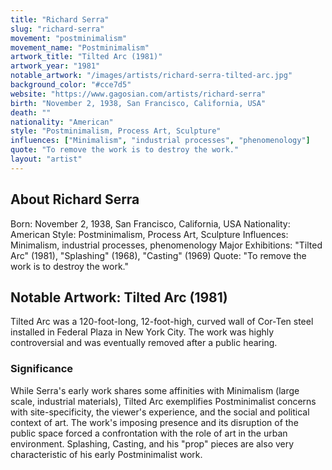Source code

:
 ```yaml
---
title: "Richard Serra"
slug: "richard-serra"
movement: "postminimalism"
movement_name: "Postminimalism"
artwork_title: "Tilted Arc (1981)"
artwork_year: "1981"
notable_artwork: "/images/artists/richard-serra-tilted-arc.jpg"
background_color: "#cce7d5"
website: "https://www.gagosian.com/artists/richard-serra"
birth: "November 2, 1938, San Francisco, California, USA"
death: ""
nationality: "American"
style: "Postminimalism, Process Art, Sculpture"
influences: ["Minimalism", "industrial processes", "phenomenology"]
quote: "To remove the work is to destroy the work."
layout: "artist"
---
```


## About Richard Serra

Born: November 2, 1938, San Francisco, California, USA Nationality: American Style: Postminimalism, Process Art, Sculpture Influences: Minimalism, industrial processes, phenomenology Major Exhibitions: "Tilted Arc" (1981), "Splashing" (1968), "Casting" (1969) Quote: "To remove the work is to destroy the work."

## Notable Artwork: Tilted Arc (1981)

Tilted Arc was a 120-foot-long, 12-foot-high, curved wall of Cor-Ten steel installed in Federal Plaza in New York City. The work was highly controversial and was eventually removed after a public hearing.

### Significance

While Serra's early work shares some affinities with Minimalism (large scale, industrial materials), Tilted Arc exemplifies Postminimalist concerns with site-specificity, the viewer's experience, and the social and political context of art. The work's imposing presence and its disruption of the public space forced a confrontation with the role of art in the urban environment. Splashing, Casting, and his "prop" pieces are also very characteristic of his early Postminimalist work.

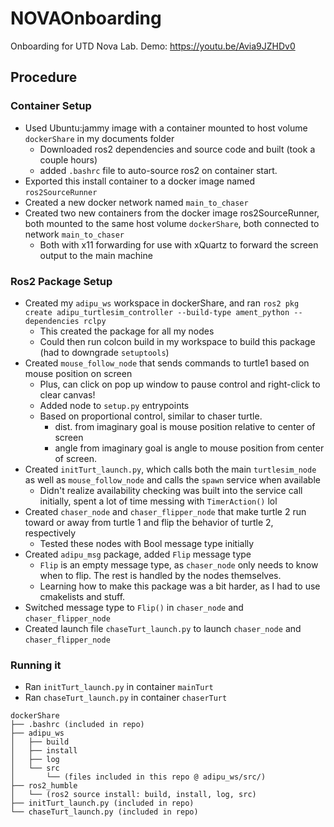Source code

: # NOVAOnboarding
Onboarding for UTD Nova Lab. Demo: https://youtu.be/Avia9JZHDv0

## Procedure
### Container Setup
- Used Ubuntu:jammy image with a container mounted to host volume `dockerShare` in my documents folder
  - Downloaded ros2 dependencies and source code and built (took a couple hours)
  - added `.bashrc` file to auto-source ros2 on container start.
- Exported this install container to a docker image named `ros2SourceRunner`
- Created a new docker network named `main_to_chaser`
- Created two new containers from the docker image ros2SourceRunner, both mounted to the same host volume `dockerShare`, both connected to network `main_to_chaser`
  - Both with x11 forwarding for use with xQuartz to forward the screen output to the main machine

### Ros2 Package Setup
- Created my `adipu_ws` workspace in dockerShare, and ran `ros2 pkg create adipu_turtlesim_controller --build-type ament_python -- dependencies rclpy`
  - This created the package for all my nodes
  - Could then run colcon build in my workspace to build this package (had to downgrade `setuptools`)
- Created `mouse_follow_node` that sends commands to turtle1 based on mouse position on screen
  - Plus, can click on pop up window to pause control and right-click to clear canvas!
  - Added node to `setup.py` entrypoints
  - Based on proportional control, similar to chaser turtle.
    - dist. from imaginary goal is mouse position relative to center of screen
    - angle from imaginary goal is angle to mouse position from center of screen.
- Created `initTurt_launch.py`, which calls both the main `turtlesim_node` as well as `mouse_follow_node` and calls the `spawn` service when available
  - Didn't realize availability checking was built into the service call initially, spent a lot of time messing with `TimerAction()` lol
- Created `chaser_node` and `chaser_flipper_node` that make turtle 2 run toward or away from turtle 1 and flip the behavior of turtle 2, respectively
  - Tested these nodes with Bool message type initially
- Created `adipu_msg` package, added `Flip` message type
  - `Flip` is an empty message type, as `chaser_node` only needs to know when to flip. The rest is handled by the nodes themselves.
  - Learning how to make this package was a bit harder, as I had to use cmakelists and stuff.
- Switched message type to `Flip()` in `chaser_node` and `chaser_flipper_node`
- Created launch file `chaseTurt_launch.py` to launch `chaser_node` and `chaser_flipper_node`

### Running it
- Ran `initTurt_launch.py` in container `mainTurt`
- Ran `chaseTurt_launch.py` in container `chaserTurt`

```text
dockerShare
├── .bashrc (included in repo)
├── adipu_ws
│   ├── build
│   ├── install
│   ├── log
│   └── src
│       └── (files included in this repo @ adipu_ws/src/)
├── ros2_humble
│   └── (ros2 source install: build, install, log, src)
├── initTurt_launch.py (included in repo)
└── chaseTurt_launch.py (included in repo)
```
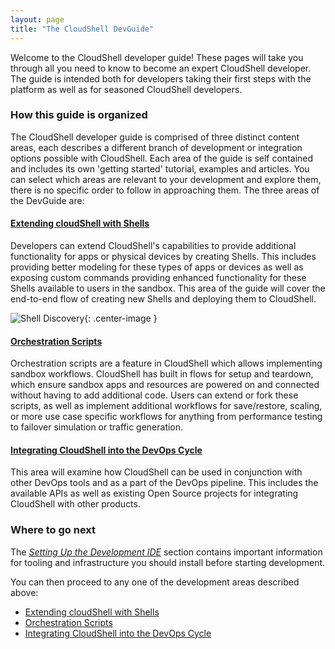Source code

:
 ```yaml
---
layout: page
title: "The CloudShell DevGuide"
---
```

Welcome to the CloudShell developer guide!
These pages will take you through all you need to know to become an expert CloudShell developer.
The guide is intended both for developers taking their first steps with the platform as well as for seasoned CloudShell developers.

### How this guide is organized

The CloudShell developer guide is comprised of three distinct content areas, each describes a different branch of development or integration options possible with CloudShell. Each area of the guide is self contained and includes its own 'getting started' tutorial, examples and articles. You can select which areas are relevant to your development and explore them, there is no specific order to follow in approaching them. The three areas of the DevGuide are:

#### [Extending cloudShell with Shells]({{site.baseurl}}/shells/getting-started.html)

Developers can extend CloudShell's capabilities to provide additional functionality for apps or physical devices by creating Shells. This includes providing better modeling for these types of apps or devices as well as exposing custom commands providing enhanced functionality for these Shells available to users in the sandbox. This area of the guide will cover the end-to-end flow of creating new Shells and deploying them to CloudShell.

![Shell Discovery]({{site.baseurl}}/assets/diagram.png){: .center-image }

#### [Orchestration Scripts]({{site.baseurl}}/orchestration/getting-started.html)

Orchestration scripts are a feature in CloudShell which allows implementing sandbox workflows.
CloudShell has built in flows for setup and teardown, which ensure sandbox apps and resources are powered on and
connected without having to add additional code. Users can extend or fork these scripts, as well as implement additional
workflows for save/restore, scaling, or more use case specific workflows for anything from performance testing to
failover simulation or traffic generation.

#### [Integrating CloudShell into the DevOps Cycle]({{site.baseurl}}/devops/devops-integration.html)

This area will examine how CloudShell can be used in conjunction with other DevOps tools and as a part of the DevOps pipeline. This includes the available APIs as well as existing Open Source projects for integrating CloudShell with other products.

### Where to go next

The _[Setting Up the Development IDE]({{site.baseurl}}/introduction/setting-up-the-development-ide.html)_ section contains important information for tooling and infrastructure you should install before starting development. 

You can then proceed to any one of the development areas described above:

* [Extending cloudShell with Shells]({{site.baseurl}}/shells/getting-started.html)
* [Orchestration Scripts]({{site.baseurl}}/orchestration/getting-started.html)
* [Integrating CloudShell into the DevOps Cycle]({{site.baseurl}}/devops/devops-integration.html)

==

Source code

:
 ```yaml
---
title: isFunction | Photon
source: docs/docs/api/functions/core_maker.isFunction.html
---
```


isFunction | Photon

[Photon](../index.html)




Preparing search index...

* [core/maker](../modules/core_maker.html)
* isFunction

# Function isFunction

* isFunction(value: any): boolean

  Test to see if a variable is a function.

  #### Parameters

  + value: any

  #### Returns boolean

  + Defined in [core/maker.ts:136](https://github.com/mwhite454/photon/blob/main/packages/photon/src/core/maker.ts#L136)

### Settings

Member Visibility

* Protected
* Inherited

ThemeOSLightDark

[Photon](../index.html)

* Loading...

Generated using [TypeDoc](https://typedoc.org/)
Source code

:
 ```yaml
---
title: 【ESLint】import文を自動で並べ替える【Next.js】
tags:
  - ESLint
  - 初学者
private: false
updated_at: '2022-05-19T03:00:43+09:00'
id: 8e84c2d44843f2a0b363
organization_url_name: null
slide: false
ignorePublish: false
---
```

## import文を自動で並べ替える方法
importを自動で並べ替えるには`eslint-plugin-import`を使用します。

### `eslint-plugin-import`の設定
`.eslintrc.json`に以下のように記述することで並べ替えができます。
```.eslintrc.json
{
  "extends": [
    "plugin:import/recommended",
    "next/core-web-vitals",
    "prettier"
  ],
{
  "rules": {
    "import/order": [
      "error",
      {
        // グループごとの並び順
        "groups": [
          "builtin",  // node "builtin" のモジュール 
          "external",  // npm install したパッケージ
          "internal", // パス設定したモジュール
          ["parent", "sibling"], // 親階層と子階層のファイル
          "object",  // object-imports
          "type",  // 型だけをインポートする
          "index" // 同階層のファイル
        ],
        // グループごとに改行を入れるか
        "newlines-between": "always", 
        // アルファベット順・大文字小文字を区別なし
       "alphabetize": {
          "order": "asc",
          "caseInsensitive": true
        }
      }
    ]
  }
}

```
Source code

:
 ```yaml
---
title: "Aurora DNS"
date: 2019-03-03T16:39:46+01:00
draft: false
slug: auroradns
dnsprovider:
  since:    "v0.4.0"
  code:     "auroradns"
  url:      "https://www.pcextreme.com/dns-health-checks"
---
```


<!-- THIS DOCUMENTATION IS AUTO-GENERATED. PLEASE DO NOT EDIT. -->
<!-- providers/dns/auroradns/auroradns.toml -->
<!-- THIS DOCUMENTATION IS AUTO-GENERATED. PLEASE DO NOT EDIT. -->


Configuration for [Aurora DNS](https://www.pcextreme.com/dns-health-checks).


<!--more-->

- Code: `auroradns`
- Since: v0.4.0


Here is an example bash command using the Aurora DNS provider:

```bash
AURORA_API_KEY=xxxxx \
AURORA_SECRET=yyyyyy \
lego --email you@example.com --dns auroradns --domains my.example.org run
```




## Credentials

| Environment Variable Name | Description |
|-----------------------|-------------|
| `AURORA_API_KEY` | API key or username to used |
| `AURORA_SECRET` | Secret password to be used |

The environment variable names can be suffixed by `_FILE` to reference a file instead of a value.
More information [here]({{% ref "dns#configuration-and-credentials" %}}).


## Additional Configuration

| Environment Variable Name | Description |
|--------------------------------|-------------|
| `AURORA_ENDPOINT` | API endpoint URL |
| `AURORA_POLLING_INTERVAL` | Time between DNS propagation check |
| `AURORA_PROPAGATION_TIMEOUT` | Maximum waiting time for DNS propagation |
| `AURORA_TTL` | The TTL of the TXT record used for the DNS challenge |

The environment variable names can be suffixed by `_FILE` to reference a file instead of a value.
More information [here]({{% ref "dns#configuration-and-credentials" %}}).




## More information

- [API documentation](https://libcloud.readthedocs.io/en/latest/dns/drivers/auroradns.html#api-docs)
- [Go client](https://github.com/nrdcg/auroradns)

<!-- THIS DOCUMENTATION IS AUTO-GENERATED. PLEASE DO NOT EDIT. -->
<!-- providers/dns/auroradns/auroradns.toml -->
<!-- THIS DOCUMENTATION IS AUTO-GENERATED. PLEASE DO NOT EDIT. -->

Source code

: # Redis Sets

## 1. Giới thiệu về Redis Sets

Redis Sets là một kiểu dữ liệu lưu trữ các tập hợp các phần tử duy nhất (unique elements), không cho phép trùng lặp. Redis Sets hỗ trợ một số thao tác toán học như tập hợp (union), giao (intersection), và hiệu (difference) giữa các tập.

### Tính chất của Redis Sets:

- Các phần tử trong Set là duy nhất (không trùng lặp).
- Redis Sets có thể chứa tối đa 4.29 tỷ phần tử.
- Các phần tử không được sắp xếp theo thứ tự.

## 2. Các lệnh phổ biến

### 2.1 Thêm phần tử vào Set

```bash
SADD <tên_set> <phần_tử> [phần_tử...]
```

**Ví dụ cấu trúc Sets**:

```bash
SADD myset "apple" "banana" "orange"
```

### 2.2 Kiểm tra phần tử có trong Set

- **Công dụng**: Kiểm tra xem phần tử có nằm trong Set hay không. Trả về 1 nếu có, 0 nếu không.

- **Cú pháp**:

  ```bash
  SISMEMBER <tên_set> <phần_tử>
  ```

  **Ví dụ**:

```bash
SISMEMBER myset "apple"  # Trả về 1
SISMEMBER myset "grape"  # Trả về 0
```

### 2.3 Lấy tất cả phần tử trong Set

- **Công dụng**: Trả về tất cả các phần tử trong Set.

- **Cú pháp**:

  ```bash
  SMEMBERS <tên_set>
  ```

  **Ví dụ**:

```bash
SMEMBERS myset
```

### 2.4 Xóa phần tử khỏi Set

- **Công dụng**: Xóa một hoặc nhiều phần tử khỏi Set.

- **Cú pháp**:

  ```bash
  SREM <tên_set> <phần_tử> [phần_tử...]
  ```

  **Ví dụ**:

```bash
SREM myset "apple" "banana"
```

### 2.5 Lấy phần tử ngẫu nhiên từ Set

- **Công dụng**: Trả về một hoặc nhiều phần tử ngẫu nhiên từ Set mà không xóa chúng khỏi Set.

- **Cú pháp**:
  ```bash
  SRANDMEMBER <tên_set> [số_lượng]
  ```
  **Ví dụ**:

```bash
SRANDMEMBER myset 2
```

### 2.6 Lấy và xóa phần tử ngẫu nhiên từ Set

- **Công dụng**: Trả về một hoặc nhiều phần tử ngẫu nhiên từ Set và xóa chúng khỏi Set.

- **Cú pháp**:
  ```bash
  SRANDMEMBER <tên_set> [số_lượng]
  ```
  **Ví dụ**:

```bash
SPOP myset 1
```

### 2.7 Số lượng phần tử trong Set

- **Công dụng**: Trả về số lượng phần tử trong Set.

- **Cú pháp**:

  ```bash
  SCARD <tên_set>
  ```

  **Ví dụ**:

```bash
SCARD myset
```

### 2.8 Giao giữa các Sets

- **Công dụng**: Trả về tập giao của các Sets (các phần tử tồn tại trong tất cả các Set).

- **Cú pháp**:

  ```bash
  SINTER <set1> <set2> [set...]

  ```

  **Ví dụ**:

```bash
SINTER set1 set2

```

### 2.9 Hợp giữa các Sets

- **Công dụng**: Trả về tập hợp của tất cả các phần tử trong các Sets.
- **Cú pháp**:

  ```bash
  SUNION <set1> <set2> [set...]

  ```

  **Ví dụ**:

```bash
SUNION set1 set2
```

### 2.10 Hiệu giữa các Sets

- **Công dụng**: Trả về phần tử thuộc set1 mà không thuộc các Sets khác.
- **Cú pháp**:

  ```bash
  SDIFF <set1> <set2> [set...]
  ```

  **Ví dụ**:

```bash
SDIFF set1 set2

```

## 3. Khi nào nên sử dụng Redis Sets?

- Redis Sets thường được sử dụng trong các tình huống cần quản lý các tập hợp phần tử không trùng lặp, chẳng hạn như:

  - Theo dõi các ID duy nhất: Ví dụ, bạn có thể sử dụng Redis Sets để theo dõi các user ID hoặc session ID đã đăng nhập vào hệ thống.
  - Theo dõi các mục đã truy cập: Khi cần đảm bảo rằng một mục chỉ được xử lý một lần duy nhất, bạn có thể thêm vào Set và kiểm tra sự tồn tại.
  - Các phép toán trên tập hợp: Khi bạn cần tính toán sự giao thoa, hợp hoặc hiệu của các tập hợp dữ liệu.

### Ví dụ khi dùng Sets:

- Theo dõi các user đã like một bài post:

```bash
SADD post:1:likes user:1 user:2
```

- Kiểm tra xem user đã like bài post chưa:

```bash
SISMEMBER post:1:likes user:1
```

...

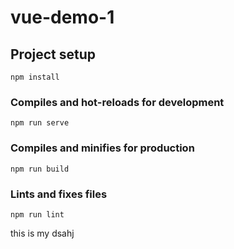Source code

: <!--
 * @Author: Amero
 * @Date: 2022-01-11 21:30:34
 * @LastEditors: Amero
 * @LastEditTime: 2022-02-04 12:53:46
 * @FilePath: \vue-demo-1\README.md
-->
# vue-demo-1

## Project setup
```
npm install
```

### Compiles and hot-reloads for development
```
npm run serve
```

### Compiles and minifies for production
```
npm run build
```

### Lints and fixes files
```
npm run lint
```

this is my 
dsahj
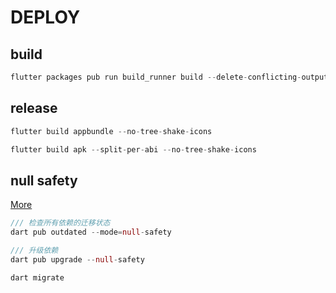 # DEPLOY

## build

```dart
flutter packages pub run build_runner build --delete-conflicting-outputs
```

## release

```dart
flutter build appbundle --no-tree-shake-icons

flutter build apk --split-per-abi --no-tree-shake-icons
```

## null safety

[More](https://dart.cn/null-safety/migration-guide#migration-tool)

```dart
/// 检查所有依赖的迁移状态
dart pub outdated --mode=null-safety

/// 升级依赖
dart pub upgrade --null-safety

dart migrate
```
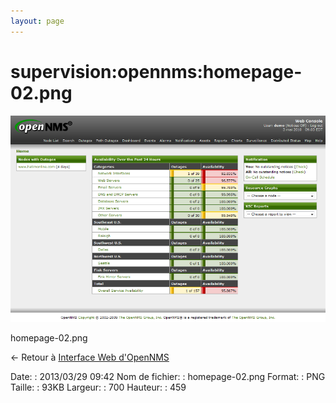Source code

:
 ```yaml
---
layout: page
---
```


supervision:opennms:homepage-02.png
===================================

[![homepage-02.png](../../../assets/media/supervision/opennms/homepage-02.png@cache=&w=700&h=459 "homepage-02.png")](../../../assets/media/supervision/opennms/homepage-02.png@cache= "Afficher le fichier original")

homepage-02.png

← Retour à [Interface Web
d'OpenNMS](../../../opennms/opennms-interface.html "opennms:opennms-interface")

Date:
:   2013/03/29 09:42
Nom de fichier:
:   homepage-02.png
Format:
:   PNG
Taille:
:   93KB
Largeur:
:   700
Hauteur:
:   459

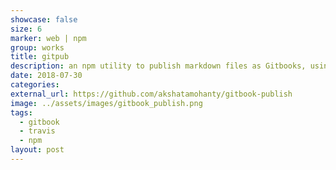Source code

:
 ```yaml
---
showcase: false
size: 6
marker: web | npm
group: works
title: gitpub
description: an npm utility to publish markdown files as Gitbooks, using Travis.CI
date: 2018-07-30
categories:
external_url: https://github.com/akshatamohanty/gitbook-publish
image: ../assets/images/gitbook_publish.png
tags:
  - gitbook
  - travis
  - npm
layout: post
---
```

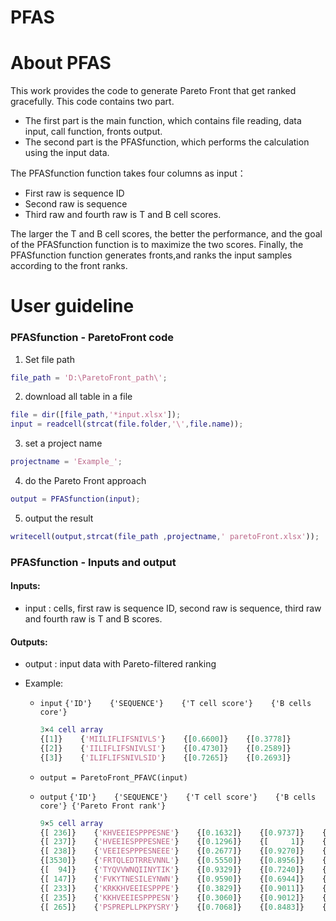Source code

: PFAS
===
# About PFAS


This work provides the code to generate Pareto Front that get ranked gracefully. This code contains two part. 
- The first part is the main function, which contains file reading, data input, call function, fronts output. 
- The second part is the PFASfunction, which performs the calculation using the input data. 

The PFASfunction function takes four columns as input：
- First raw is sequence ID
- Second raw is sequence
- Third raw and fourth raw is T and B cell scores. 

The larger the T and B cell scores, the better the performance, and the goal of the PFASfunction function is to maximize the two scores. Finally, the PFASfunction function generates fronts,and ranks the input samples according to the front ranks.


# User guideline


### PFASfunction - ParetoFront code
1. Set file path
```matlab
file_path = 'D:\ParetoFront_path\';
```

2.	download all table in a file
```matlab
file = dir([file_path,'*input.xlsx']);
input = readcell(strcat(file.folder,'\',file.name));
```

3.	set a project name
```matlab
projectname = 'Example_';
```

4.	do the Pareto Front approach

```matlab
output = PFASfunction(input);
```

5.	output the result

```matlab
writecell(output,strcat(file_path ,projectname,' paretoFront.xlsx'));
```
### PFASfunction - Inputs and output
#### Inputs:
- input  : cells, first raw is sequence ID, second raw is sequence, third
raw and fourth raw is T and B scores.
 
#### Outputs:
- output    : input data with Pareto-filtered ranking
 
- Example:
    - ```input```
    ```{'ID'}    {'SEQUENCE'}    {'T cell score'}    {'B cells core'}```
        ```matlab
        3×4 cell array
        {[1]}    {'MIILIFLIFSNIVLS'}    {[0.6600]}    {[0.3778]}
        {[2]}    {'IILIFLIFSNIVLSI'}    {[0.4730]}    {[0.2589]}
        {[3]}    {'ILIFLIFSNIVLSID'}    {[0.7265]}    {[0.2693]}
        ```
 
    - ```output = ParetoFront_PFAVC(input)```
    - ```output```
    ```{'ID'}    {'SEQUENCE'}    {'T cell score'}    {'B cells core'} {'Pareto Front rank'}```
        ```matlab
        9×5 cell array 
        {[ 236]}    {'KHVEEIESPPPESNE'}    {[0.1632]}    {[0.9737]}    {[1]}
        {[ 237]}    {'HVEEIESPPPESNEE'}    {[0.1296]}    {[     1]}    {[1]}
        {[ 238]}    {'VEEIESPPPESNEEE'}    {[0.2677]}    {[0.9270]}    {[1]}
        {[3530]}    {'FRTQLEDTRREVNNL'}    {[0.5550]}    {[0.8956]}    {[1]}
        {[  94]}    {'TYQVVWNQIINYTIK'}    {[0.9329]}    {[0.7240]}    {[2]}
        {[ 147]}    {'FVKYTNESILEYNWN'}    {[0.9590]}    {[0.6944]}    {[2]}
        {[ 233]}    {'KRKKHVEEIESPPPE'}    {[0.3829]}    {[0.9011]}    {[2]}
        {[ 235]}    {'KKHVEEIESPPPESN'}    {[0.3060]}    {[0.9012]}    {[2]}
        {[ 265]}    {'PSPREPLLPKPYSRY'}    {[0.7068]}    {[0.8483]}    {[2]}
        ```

> **ACTIVITY**: Return each full line of the entries that contains the word "baseurl".

> **YOUR SOLUTION**:
#### [Extending cloudShell with Shells]({{site.baseurl}}/shells/getting-started.html)
![Shell Discovery]({{site.baseurl}}/assets/diagram.png){: .center-image }
#### [Orchestration Scripts]({{site.baseurl}}/orchestration/getting-started.html)
#### [Integrating CloudShell into the DevOps Cycle]({{site.baseurl}}/devops/devops-integration.html)
The _[Setting Up the Development IDE]({{site.baseurl}}/introduction/setting-up-the-development-ide.html)_ section contains important information for tooling and infrastructure you should install before starting development. 
* [Extending cloudShell with Shells]({{site.baseurl}}/shells/getting-started.html)
* [Orchestration Scripts]({{site.baseurl}}/orchestration/getting-started.html)
* [Integrating CloudShell into the DevOps Cycle]({{site.baseurl}}/devops/devops-integration.html)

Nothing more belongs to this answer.